_What you need to do_:
Scan the records for the string "started", then copy each line that has it.
(Data extract begins)
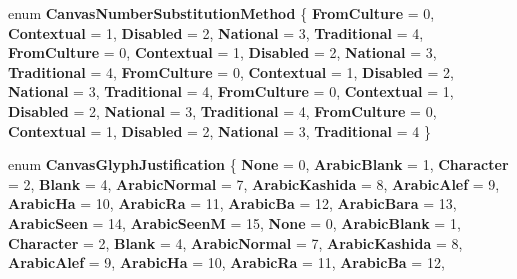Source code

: \begin{DoxyCompactItemize}
\mbox{\label{namespace_microsoft_1_1_graphics_1_1_canvas_1_1_text_a1b27923c53dacedc3dd21565fd3939d0}} 
enum {\bfseries Canvas\+Number\+Substitution\+Method} \{ \newline
{\bfseries From\+Culture} = 0, 
{\bfseries Contextual} = 1, 
{\bfseries Disabled} = 2, 
{\bfseries National} = 3, 
\newline
{\bfseries Traditional} = 4, 
{\bfseries From\+Culture} = 0, 
{\bfseries Contextual} = 1, 
{\bfseries Disabled} = 2, 
\newline
{\bfseries National} = 3, 
{\bfseries Traditional} = 4, 
{\bfseries From\+Culture} = 0, 
{\bfseries Contextual} = 1, 
\newline
{\bfseries Disabled} = 2, 
{\bfseries National} = 3, 
{\bfseries Traditional} = 4, 
{\bfseries From\+Culture} = 0, 
\newline
{\bfseries Contextual} = 1, 
{\bfseries Disabled} = 2, 
{\bfseries National} = 3, 
{\bfseries Traditional} = 4, 
\newline
{\bfseries From\+Culture} = 0, 
{\bfseries Contextual} = 1, 
{\bfseries Disabled} = 2, 
{\bfseries National} = 3, 
\newline
{\bfseries Traditional} = 4
 \}
\item 
\mbox{\label{namespace_microsoft_1_1_graphics_1_1_canvas_1_1_text_acba5660b438dcb959c71962388688034}} 
enum {\bfseries Canvas\+Glyph\+Justification} \{ \newline
{\bfseries None} = 0, 
{\bfseries Arabic\+Blank} = 1, 
{\bfseries Character} = 2, 
{\bfseries Blank} = 4, 
\newline
{\bfseries Arabic\+Normal} = 7, 
{\bfseries Arabic\+Kashida} = 8, 
{\bfseries Arabic\+Alef} = 9, 
{\bfseries Arabic\+Ha} = 10, 
\newline
{\bfseries Arabic\+Ra} = 11, 
{\bfseries Arabic\+Ba} = 12, 
{\bfseries Arabic\+Bara} = 13, 
{\bfseries Arabic\+Seen} = 14, 
\newline
{\bfseries Arabic\+SeenM} = 15, 
{\bfseries None} = 0, 
{\bfseries Arabic\+Blank} = 1, 
{\bfseries Character} = 2, 
\newline
{\bfseries Blank} = 4, 
{\bfseries Arabic\+Normal} = 7, 
{\bfseries Arabic\+Kashida} = 8, 
{\bfseries Arabic\+Alef} = 9, 
\newline
{\bfseries Arabic\+Ha} = 10, 
{\bfseries Arabic\+Ra} = 11, 
{\bfseries Arabic\+Ba} = 12, 

\end{DoxyCompactItemize}

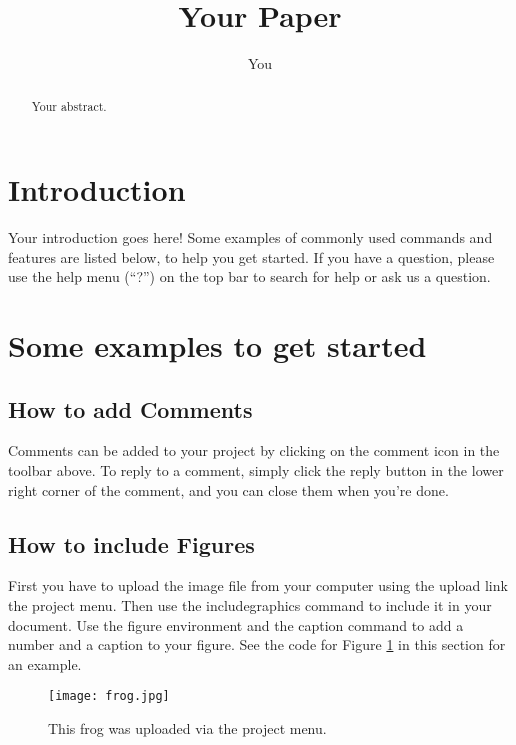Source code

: \documentclass[a4paper]{article}
\title{Your Paper}
\author{You}
\begin{document}
    \maketitle

    \begin{abstract}
    Your abstract.
    \end{abstract}

    \section{Introduction}

    Your introduction goes here! Some examples of commonly used commands and features are listed below, to help you get started. If you have a question, please use the help menu (``?'') on the top bar to search for help or ask us a question.

    \section{Some examples to get started}

    \subsection{How to add Comments}

    Comments can be added to your project by clicking on the comment icon in the toolbar above. %
    To reply to a comment, simply click the reply button in the lower right corner of the comment, and you can close them when you're done.

    \subsection{How to include Figures}

    First you have to upload the image file from your computer using the upload link the project menu. Then use the includegraphics command to include it in your document. Use the figure environment and the caption command to add a number and a caption to your figure. See the code for Figure \ref{fig:frog} in this section for an example.

    \begin{figure}
    \centering
    \texttt{[image: frog.jpg]}
    \caption{\label{fig:frog}This frog was uploaded via the project menu.}
    \end{figure}
\end{document}
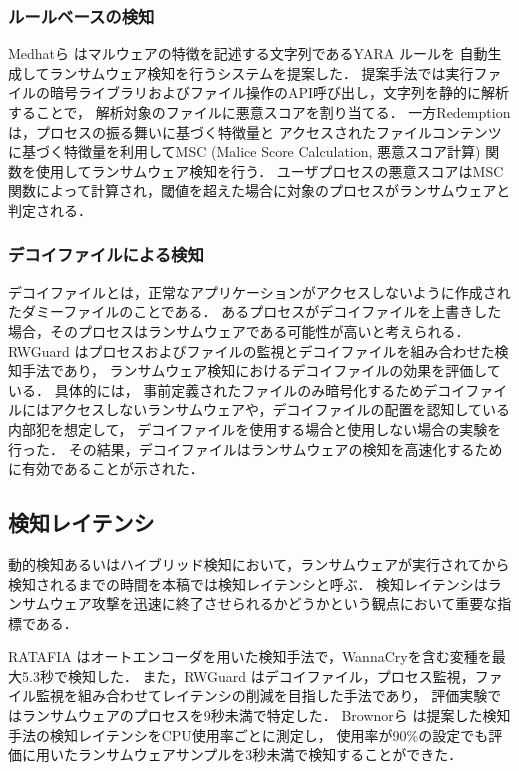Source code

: \subsubsection{ルールベースの検知}
Medhatら \cite{yara-rule} はマルウェアの特徴を記述する文字列であるYARA \cite{yara-rule-doc} ルールを
自動生成してランサムウェア検知を行うシステムを提案した．
提案手法では実行ファイルの暗号ライブラリおよびファイル操作のAPI呼び出し，文字列を静的に解析することで，
解析対象のファイルに悪意スコアを割り当てる．
一方Redemption \cite{kharraz2017redemption} は，プロセスの振る舞いに基づく特徴量と
アクセスされたファイルコンテンツに基づく特徴量を利用してMSC (Malice Score Calculation, 悪意スコア計算) 関数を使用してランサムウェア検知を行う．
ユーザプロセスの悪意スコアはMSC関数によって計算され，閾値を超えた場合に対象のプロセスがランサムウェアと判定される．

\subsubsection{デコイファイルによる検知}
デコイファイルとは，正常なアプリケーションがアクセスしないように作成されたダミーファイルのことである．
あるプロセスがデコイファイルを上書きした場合，そのプロセスはランサムウェアである可能性が高いと考えられる．
RWGuard \cite{mehnaz2018rwguard} はプロセスおよびファイルの監視とデコイファイルを組み合わせた検知手法であり，
ランサムウェア検知におけるデコイファイルの効果を評価している．
具体的には，
事前定義されたファイルのみ暗号化するためデコイファイルにはアクセスしないランサムウェアや，デコイファイルの配置を認知している内部犯を想定して，
デコイファイルを使用する場合と使用しない場合の実験を行った．
その結果，デコイファイルはランサムウェアの検知を高速化するために有効であることが示された．

\subsection{検知レイテンシ}
動的検知あるいはハイブリッド検知において，ランサムウェアが実行されてから検知されるまでの時間を本稿では検知レイテンシと呼ぶ．
検知レイテンシはランサムウェア攻撃を迅速に終了させられるかどうかという観点において重要な指標である．

RATAFIA \cite{alam2019ratafia} はオートエンコーダを用いた検知手法で，WannaCryを含む変種を最大5.3秒で検知した．
また，RWGuard \cite{mehnaz2018rwguard} はデコイファイル，プロセス監視，ファイル監視を組み合わせてレイテンシの削減を目指した手法であり，
評価実験ではランサムウェアのプロセスを9秒未満で特定した．
Brownorら \cite{brownor2024ransomware} は提案した検知手法の検知レイテンシをCPU使用率ごとに測定し，
使用率が90\%の設定でも評価に用いたランサムウェアサンプルを3秒未満で検知することができた．

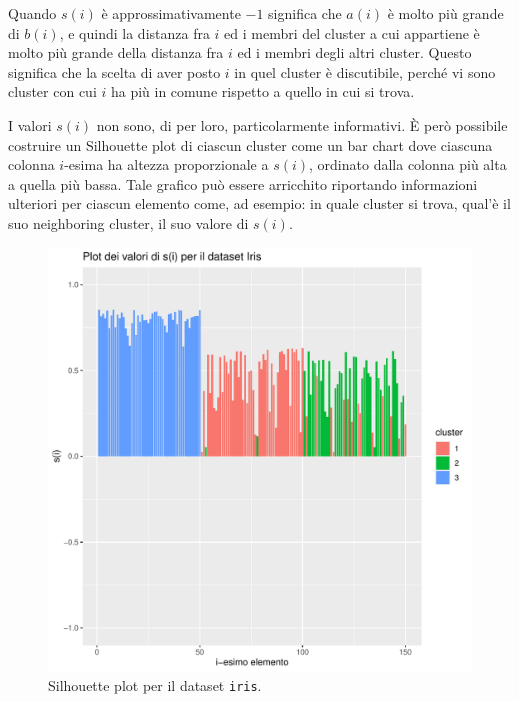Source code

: \documentclass[a4paper, 12pt]{report}
\begin{document}
			Quando $s(i)$ è approssimativamente $-1$ significa che $a(i)$ è molto
			più grande di $b(i)$, e quindi la distanza fra $i$ ed i membri del
			cluster a cui appartiene è molto più grande della distanza fra $i$
			ed i membri degli altri cluster. Questo significa che la scelta di
			aver posto $i$ in quel cluster è discutibile, perché vi sono cluster
			con cui $i$ ha più in comune rispetto a quello in cui si trova.


			I valori $s(i)$ non sono, di per loro, particolarmente informativi.
			È però possibile costruire un Silhouette plot di ciascun cluster
			come un bar chart dove ciascuna colonna $i$-esima ha altezza
			proporzionale a $s(i)$, ordinato dalla colonna più alta a quella
			più bassa. Tale grafico può essere arricchito riportando informazioni
			ulteriori per ciascun elemento come, ad esempio: in quale cluster si
			trova, qual'è il suo neighboring cluster, il suo valore di $s(i)$.

			\begin{figure}[H]
				\includegraphics[width = \textwidth]{doc/si.pdf}
				\caption{Silhouette plot per il dataset \texttt{iris}.}
				\label{fig:si}
			\end{figure}
\end{document}
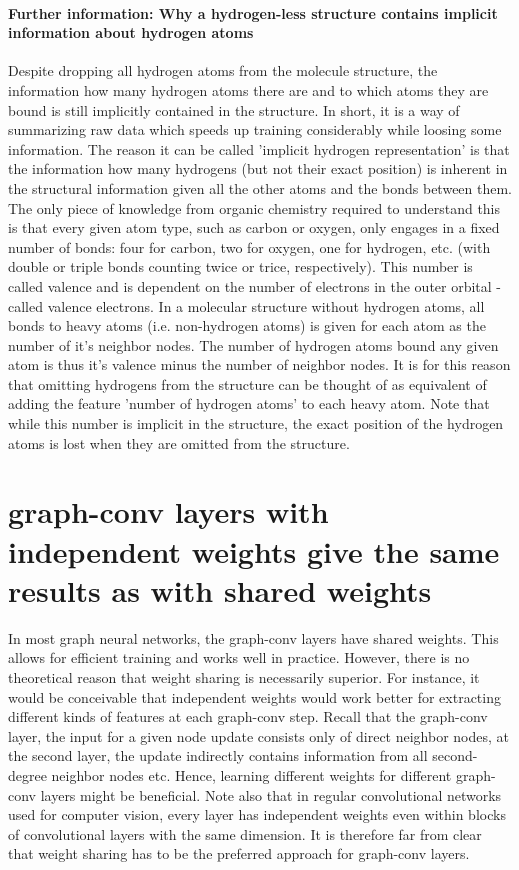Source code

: \paragraph{Further information: Why a hydrogen-less structure contains implicit information about hydrogen atoms}
Despite dropping all hydrogen atoms from the molecule structure, the information how many hydrogen atoms there are and to which atoms they are bound is still implicitly contained in the structure. In short, it is a way of summarizing raw data which speeds up training considerably while loosing some information. The reason it can be called 'implicit hydrogen representation' is that the information how many hydrogens (but not their exact position) is inherent in the structural information given all the other atoms and the bonds between them. The only piece of knowledge from organic chemistry required to understand this is that every given atom type, such as carbon or oxygen, only engages in a fixed number of bonds: four for carbon, two for oxygen, one for hydrogen, etc. (with double or triple bonds counting twice or trice, respectively). This number is called valence and is dependent on the number of electrons in the outer orbital - called valence electrons. In a molecular structure without hydrogen atoms, all bonds to heavy atoms (i.e. non-hydrogen atoms) is given for each atom as the number of it's neighbor nodes. The number of hydrogen atoms bound any given atom is thus it's valence minus the number of neighbor nodes. It is for this reason that omitting hydrogens from the structure can be thought of as equivalent of adding the feature 'number of hydrogen atoms' to each heavy atom. Note that while this number is implicit in the structure, the exact position of the hydrogen atoms is lost when they are omitted from the structure.



\section{graph-conv layers with independent weights give the same results as with shared weights}


In most graph neural networks, the graph-conv layers have shared weights. This allows for efficient training and works well in practice. However, there is no theoretical reason that weight sharing is necessarily superior. For instance, it would be conceivable that independent weights would work better for extracting different kinds of features at each graph-conv step. Recall that the graph-conv layer, the input for a given node update consists only of direct neighbor nodes, at the second layer, the update indirectly contains information from all second-degree neighbor nodes etc. Hence, learning different weights for different graph-conv layers might be beneficial. Note also that in regular convolutional networks used for computer vision, every layer has independent weights even within blocks of convolutional layers with the same dimension. It is therefore far from clear that weight sharing has to be the preferred approach for graph-conv layers.

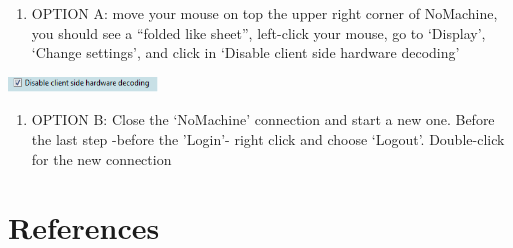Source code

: \documentclass[]{book}
\providecommand{\tightlist}{%
  \setlength{\itemsep}{0pt}\setlength{\parskip}{0pt}}
\begin{document}
\begin{enumerate}
\def\labelenumi{\arabic{enumi}.}
\setcounter{enumi}{4}
\tightlist
\item
  {OPTION A}: move your mouse on top the upper right
  corner of NoMachine, you should see a ``folded like sheet'',
  left-click your mouse, go to `Display', `Change settings', and click
  in `Disable client side hardware decoding'
\end{enumerate}

\includegraphics[width=1.56522in,height=0.15in]{./media/image48.png}

\begin{enumerate}
\def\labelenumi{\arabic{enumi}.}
\setcounter{enumi}{5}
\tightlist
\item
  {OPTION B}: Close the `NoMachine' connection and start a
  new one. Before the last step -before the 'Login'- right click and
  choose `Logout'. Double-click for the new connection
\end{enumerate}

\hypertarget{references}{%
\chapter{References}\label{references}}


\end{document}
(Data extract ends)
_Result of this exercise_:
    Your introduction goes here! Some examples of commonly used commands and features are listed below, to help you get started. If you have a question, please use the help menu (``?'') on the top bar to search for help or ask us a question.
    \section{Some examples to get started}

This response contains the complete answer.